Two Factor Authentication

Since last summer when a well-known, sophisticated web meister Mat Honan was hacked and his whole web identity trashed I have been taking steps to improve my own online security.

What Is Two Factor Authentication?

2 factor authenitcationWhen you walk up to an ATM machine you conduct a two factor authentication before you make a transaction. You must physically have the card (factor one) and insert it in the machine and then you have to know the pass code (factor two). This combination makes it very unlikely that the person performing the transaction is not you.

On the web,  the typical security system of user names and passwords is very leaky because these identifiers are so easily “guessed” by computers programed to break into your accounts. Even the addition of so-called security questions, “What is you maternal grandmother’s first name?”, are readily discoverable through search and social spoofing.

In web-based two factor authentication a “token” – usually a 6 to 8 digit number is required in addition to the user name and password combination to gain access to one of your accounts.
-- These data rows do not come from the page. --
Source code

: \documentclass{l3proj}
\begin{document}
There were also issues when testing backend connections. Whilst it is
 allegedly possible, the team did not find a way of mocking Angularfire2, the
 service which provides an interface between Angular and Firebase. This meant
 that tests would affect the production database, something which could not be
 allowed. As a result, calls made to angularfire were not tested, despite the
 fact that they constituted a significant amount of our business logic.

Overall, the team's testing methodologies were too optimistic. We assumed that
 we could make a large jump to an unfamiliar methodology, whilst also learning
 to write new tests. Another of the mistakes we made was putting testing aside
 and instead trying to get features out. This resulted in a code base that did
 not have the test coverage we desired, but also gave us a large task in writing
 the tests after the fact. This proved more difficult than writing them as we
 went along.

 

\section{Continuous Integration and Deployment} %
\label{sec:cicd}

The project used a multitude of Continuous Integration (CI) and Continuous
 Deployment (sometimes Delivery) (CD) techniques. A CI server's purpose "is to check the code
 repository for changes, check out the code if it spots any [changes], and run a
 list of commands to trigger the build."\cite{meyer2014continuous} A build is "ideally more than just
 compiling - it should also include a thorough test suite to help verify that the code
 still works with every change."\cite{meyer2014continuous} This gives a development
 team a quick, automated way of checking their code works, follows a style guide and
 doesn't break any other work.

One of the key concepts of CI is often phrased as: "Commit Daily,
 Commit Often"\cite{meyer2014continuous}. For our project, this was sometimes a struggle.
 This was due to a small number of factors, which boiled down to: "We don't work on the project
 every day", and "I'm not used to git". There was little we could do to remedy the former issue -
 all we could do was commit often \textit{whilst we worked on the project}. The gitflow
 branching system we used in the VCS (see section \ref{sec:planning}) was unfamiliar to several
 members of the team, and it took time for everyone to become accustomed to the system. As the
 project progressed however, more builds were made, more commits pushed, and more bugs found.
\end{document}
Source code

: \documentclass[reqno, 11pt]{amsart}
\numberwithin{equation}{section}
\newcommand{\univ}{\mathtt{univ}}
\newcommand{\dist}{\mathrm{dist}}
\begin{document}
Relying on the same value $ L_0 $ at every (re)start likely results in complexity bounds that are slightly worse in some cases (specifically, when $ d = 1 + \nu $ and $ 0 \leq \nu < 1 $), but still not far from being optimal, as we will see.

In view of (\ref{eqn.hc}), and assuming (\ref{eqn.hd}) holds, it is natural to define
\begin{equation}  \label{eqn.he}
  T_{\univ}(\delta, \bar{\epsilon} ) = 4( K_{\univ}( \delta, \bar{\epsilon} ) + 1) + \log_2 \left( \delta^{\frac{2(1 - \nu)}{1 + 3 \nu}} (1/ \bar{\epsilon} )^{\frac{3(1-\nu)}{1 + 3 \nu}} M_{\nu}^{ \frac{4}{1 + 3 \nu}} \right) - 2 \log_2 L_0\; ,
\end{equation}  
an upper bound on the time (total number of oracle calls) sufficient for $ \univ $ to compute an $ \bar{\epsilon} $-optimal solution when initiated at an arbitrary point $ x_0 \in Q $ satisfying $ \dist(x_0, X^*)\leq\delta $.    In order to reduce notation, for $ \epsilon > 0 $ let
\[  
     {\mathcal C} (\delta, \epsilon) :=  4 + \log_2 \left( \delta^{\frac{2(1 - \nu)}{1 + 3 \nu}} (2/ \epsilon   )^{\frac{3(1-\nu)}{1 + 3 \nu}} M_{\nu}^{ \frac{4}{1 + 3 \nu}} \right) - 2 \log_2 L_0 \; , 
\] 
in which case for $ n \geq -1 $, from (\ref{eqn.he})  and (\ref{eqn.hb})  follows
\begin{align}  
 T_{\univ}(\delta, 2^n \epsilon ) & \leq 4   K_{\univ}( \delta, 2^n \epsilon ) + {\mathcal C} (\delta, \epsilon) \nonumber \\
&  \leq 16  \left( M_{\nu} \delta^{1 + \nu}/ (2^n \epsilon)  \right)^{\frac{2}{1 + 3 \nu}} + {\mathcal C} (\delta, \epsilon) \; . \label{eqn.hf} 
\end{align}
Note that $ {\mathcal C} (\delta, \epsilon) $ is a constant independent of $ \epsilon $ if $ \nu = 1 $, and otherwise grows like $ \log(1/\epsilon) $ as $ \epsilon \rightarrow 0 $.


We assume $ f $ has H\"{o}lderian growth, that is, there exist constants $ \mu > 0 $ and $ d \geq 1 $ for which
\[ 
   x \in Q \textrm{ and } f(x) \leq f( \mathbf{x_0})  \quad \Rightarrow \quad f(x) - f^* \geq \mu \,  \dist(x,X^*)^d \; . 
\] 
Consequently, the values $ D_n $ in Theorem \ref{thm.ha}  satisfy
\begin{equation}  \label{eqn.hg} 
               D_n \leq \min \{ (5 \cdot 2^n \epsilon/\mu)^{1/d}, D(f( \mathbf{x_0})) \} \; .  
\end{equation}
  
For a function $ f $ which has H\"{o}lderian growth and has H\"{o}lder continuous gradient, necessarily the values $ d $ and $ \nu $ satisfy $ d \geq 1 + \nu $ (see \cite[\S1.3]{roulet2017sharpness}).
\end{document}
When you enter the correct user name-password combination a token, good only for 10- to 15 seconds, is sent to your phone or other digital device. You then enter this token and you gain admittance to your account. 

How Does It Work for Me?

Authy token app - screen shot iPjoneRecently, stimulated by a client request, I set up a two factor authorization system for several WordPress sites using Authy. I can receive my tokens via SMS or an iPhone app. Since I almost always have my phone close at hand, it turns out to be an extremely quick process to fill in my user name and password and then turn to my phone for the token.

This proved to be such a slick process that I have now added two factor authentication to my Apple and Google accounts. For the latter, once I authenticate a device I have the choice to turn off the two factor process for Google accounts on that machine.

If you are concerned about your online security try out these tools. I am now writing to my financial institutions asking them when they will begin to offer two factor authentication.